2. Such a temptation would be a severe one, and would touch a vital point in the work of redemption. Notwithstanding the ingenious efforts of commentators, it is hard to see why our Saviour should be driven into the wilderness, to enter into a mighty conflict with the devil, on the point whether he should ever work a miracle to satisfy his personal wants. But if Satan designed to dispute and deny his power to work a miracle, and to fling this reproach in his face, till he should either believe it, or be maddened to attempt a miracle to pander to the devil's curiosity, then we can see that, to one who had not yet performed his first miracle, the taunt was bitter, and the temptation severe.

3. It was unlikely that Jesus would perform any miracle at the devil's bidding. Satan could not have expected it; but the grounds for demanding one were plausible enough to form a basis for discrediting Jesus' powers, and insisting that he was no Saviour.

4. The view we advocate harmonizes with the notion that this temptation is a specimen. The attempt to discredit Jesus' power as a divine Saviour, on the ground of his human nature and lowly condition, admits of a great variety of modes, and when pursued with the malice and ingenuity of an arch-fiend, would not fail to move the Saviour's soul in intense conflict.

If it be objected to this view, that Satan could not have undertaken so hopeless a task as is here supposed, it may be sufficient answer, to say that his votaries undertook the very same task during our Lord's public life.

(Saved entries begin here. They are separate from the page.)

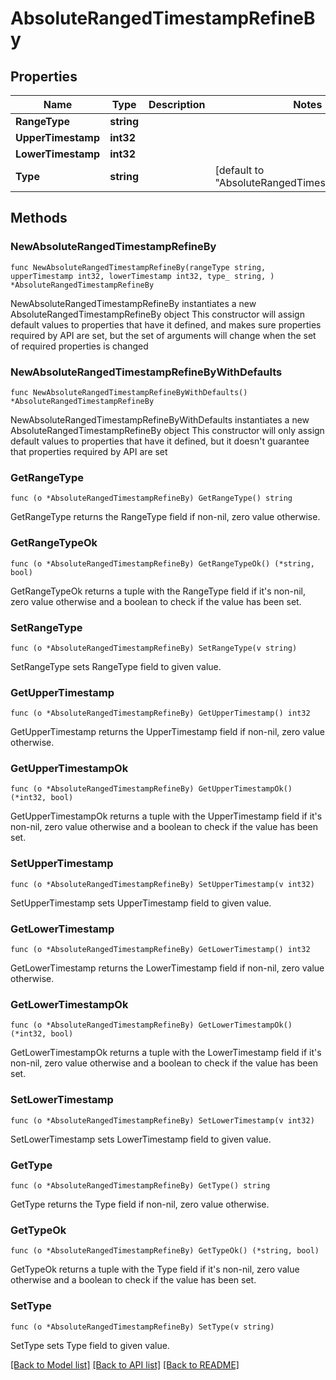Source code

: # AbsoluteRangedTimestampRefineBy

## Properties

Name | Type | Description | Notes
------------ | ------------- | ------------- | -------------
**RangeType** | **string** |  | 
**UpperTimestamp** | **int32** |  | 
**LowerTimestamp** | **int32** |  | 
**Type** | **string** |  | [default to "AbsoluteRangedTimestampRefineBy"]

## Methods

### NewAbsoluteRangedTimestampRefineBy

`func NewAbsoluteRangedTimestampRefineBy(rangeType string, upperTimestamp int32, lowerTimestamp int32, type_ string, ) *AbsoluteRangedTimestampRefineBy`

NewAbsoluteRangedTimestampRefineBy instantiates a new AbsoluteRangedTimestampRefineBy object
This constructor will assign default values to properties that have it defined,
and makes sure properties required by API are set, but the set of arguments
will change when the set of required properties is changed

### NewAbsoluteRangedTimestampRefineByWithDefaults

`func NewAbsoluteRangedTimestampRefineByWithDefaults() *AbsoluteRangedTimestampRefineBy`

NewAbsoluteRangedTimestampRefineByWithDefaults instantiates a new AbsoluteRangedTimestampRefineBy object
This constructor will only assign default values to properties that have it defined,
but it doesn't guarantee that properties required by API are set

### GetRangeType

`func (o *AbsoluteRangedTimestampRefineBy) GetRangeType() string`

GetRangeType returns the RangeType field if non-nil, zero value otherwise.

### GetRangeTypeOk

`func (o *AbsoluteRangedTimestampRefineBy) GetRangeTypeOk() (*string, bool)`

GetRangeTypeOk returns a tuple with the RangeType field if it's non-nil, zero value otherwise
and a boolean to check if the value has been set.

### SetRangeType

`func (o *AbsoluteRangedTimestampRefineBy) SetRangeType(v string)`

SetRangeType sets RangeType field to given value.


### GetUpperTimestamp

`func (o *AbsoluteRangedTimestampRefineBy) GetUpperTimestamp() int32`

GetUpperTimestamp returns the UpperTimestamp field if non-nil, zero value otherwise.

### GetUpperTimestampOk

`func (o *AbsoluteRangedTimestampRefineBy) GetUpperTimestampOk() (*int32, bool)`

GetUpperTimestampOk returns a tuple with the UpperTimestamp field if it's non-nil, zero value otherwise
and a boolean to check if the value has been set.

### SetUpperTimestamp

`func (o *AbsoluteRangedTimestampRefineBy) SetUpperTimestamp(v int32)`

SetUpperTimestamp sets UpperTimestamp field to given value.


### GetLowerTimestamp

`func (o *AbsoluteRangedTimestampRefineBy) GetLowerTimestamp() int32`

GetLowerTimestamp returns the LowerTimestamp field if non-nil, zero value otherwise.

### GetLowerTimestampOk

`func (o *AbsoluteRangedTimestampRefineBy) GetLowerTimestampOk() (*int32, bool)`

GetLowerTimestampOk returns a tuple with the LowerTimestamp field if it's non-nil, zero value otherwise
and a boolean to check if the value has been set.

### SetLowerTimestamp

`func (o *AbsoluteRangedTimestampRefineBy) SetLowerTimestamp(v int32)`

SetLowerTimestamp sets LowerTimestamp field to given value.


### GetType

`func (o *AbsoluteRangedTimestampRefineBy) GetType() string`

GetType returns the Type field if non-nil, zero value otherwise.

### GetTypeOk

`func (o *AbsoluteRangedTimestampRefineBy) GetTypeOk() (*string, bool)`

GetTypeOk returns a tuple with the Type field if it's non-nil, zero value otherwise
and a boolean to check if the value has been set.

### SetType

`func (o *AbsoluteRangedTimestampRefineBy) SetType(v string)`

SetType sets Type field to given value.



[[Back to Model list]](../README.md#documentation-for-models) [[Back to API list]](../README.md#documentation-for-api-endpoints) [[Back to README]](../README.md)


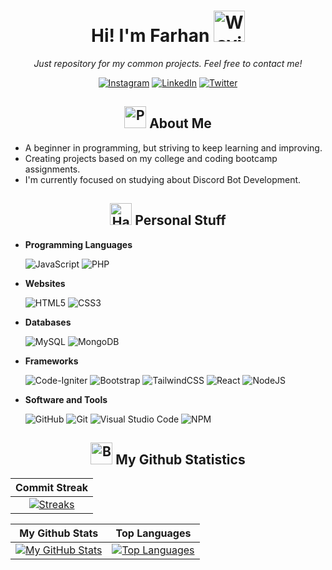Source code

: <div align="center">
  <h1>Hi! I'm Farhan <img src="https://raw.githubusercontent.com/Tarikul-Islam-Anik/Animated-Fluent-Emojis/master/Emojis/Hand%20gestures/Waving%20Hand%20Medium-Light%20Skin%20Tone.png" alt="Waving Hand Medium-Light Skin Tone" width="50" height="50" /></h1>

  <p> <i>Just repository for my common projects. Feel free to contact me!</i> </p>

<a href="https://www.instagram.com/farhan.maul" target="_blank"><img src="https://img.shields.io/badge/Instagram-E4405F?style=for-the-badge&logo=instagram&logoColor=white" alt="Instagram"></a>
<a href="https://www.linkedin.com/in/farhanmaul987" target="_blank"><img src="https://img.shields.io/badge/LinkedIn-0077B5?style=for-the-badge&logo=linkedin&logoColor=white" alt="LinkedIn"></a>
<a href="https://twitter.com/farhanmaul987" target="_blank"><img src="https://img.shields.io/badge/Twitter-1DA1F2?style=for-the-badge&logo=twitter&logoColor=white" alt="Twitter"></a>

</div>

<h2 align="center"><img src="https://raw.githubusercontent.com/Tarikul-Islam-Anik/Animated-Fluent-Emojis/master/Emojis/People/Person%20Raising%20Hand.png" alt="Person Raising Hand" width="35" height="35" /> About Me</h2>

- A beginner in programming, but striving to keep learning and improving.
- Creating projects based on my college and coding bootcamp assignments.
- I'm currently focused on studying about Discord Bot Development.

<h2 align="center"><img src="https://raw.githubusercontent.com/Tarikul-Islam-Anik/Animated-Fluent-Emojis/master/Emojis/Objects/Hammer%20and%20Wrench.png" alt="Hammer and Wrench" width="35" height="35" /> Personal Stuff</h2>

- **Programming Languages**

  ![JavaScript](https://img.shields.io/badge/javascript-%23323330.svg?style=for-the-badge&logo=javascript&logoColor=%23F7DF1E)
  ![PHP](https://img.shields.io/badge/PHP-484C89?style=for-the-badge&logo=php&logoColor=fff)

- **Websites**

  ![HTML5](https://img.shields.io/badge/HTML5-E34F26?style=for-the-badge&logo=html5&logoColor=white)
  ![CSS3](https://img.shields.io/badge/CSS3-1572B6?style=for-the-badge&logo=css3&logoColor=white)

- **Databases**

  ![MySQL](https://img.shields.io/badge/mysql-4479A1.svg?style=for-the-badge&logo=mysql&logoColor=white)
  ![MongoDB](https://img.shields.io/badge/MongoDB-2e2d2b?style=for-the-badge&logo=mongodb&logoColor=green)

- **Frameworks**

  ![Code-Igniter](https://img.shields.io/badge/Codeigniter-EF4223?style=for-the-badge&logo=codeigniter&logoColor=white)
  ![Bootstrap](https://img.shields.io/badge/bootstrap-7952B3.svg?style=for-the-badge&logo=bootstrap&logoColor=white)
  ![TailwindCSS](https://img.shields.io/badge/tailwindcss-06B6D4.svg?style=for-the-badge&logo=tailwindcss&logoColor=white)
  ![React](https://img.shields.io/badge/react-61DAFB.svg?style=for-the-badge&logo=react&logoColor=white)
  ![NodeJS](https://img.shields.io/badge/Node%20js-339933?style=for-the-badge&logo=nodedotjs&logoColor=white)

- **Software and Tools**

  ![GitHub](https://img.shields.io/badge/github-%23121011.svg?style=for-the-badge&logo=github&logoColor=white)
  ![Git](https://img.shields.io/badge/GIT-E44C30?style=for-the-badge&logo=git&logoColor=white)
  ![Visual Studio Code](https://img.shields.io/badge/Visual%20Studio%20Code-0078d7.svg?style=for-the-badge&logo=visual-studio-code&logoColor=white)
  ![NPM](https://img.shields.io/badge/NPM-%23CB3837.svg?style=for-the-badge&logo=npm&logoColor=white)

<h2 align="center"><img src="https://raw.githubusercontent.com/Tarikul-Islam-Anik/Animated-Fluent-Emojis/master/Emojis/Objects/Bar%20Chart.png" alt="Bar Chart" width="35" height="35" /> My Github Statistics</h2>

|        Commit Streak        |
|:--------------------------------:|
|    [![Streaks](https://streak-stats.demolab.com/?user=farhanmaul987&theme=radical)](https://streak-stats.demolab.com/)    |

|    My Github Stats    |    Top Languages    |
| :---------------------: | :-------------------: |
|    [![My GitHub Stats](https://github-readme-stats.vercel.app/api?username=farhanmaul987&hide=stars&show_icons=true&locale=en&hide_rank=true&custom_title=My%20GitHub%20Stats&theme=radical)](https://github-readme-stats.vercel.app)    |    [![Top Languages](https://github-readme-stats.vercel.app/api/top-langs?username=farhanmaul987&layout=compact&theme=radical)](https://github-readme-stats.vercel.app)    |
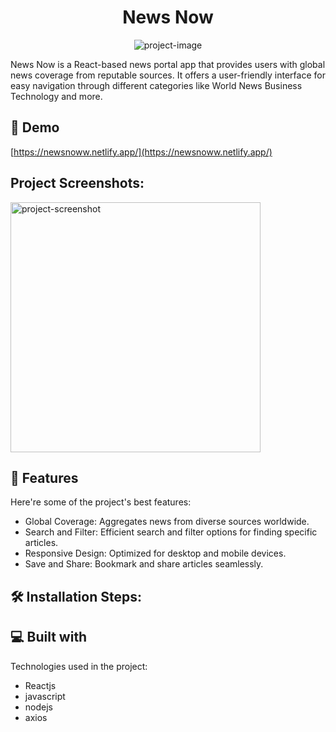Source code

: <h1 align="center" id="title">News Now</h1>

<p align="center"><img src="https://socialify.git.ci/awindsr/NewsNow/image?description=1&amp;descriptionEditable=News%20Now%20delivers%20a%20streamlined%20news%20consumption%20experience%2C%20keeping%20users%20informed%20with%20ease%20and%20efficiency%20across%20devices.&amp;font=KoHo&amp;language=1&amp;name=1&amp;owner=1&amp;pattern=Plus&amp;stargazers=1&amp;theme=Dark" alt="project-image"></p>

<p id="description">News Now is a React-based news portal app that provides users with global news coverage from reputable sources. It offers a user-friendly interface for easy navigation through different categories like World News Business Technology and more.</p>

<h2>🚀 Demo</h2>

[https://newsnoww.netlify.app/](https://newsnoww.netlify.app/)

<h2>Project Screenshots:</h2>

<img src="https://i.postimg.cc/s2Lz0GWR/Screen-Shot-2024-06-18-at-14-05-02.png" alt="project-screenshot" width="400" height="400/">

  
  
<h2>🧐 Features</h2>

Here're some of the project's best features:

*   Global Coverage: Aggregates news from diverse sources worldwide.
*   Search and Filter: Efficient search and filter options for finding specific articles.
*   Responsive Design: Optimized for desktop and mobile devices.
*   Save and Share: Bookmark and share articles seamlessly.

<h2>🛠️ Installation Steps:</h2>

  
  
<h2>💻 Built with</h2>

Technologies used in the project:

*   Reactjs
*   javascript
*   nodejs
*   axios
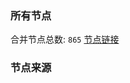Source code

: ### 所有节点
合并节点总数: `865`
[节点链接](https://raw.githubusercontent.com/rzhy1/11/master/sub/sub_merge_base64.txt)

### 节点来源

They tried to put down Jesus' claim, by demanding miracles which they never expected him to perform, and did not believe he could perform. In this they were of their father the devil.

This view of the temptation throws light upon the significance of our Saviour's reply: "Man shall not live by bread

alone, but by every word that proceedeth out of the mouth. of God." He might have declined the miracle without giving a reason. If he afterwards peremptorily refused a sign to an "evil and adulterous generation" which sought it from improper motives, much more might he have refused one to the evil one himself. Yet he condescended to show that the miracle was needless, and that such a test as Satan proposed was therefore unreasonable: "I will not perform the miracle, because, being unnecessary and no part of my duty, I will not stake the evidence of my Sonship on it. 'The meat that perisheth' is little worth. I will not doubt that I am the Son of God at such a test as thine. I decline the devil's miracle, and shall only work the works of him. that sent me."

Satan undoubtedly was not satisfied with the reason. Changing the words afterwards uttered at the cross, but not their spirit, we can hear him say: "Ah! thou that wast just called the Son of God, thou that aspirest to be the world's Redeemer, save thyself from hunger, and I will be thy first follower."

The first temptation leaves Jesus undaunted, and therefore victorious; and Satan foiled, but not disheartened.

Much that we have said on the first temptation is appli cable also to the second, which, like the first, is directed to undermining Jesus' faith in himself. The method pursued, however, is different. Our Saviour had quoted the scriptures. He had also expressed great faith in the care of God. These two circumstances are artfully chosen as the basis of a new trial. Satan, too, knows something of the scriptures, and with their help, he will now challenge our Lord's divinity on the score of his want of faith in God. "If thou be the Son of God, cast thyself down; for it is written, He shall give his angels charge concerning thee, and in their hands they shall bear thee up, lest at any time thou dash thy foot against a stone." In other words, "Show me now your trust in the Father. Show me your reliance on a promise like one which you yourself just now

quoted. Leap from this temple-roof; fear not the dizzy height, and trust the promise I have quoted. If thou dost not, thou art not the Son of God. Thou must go back to thy Nazareth, and think no more of being the world's Redeemer."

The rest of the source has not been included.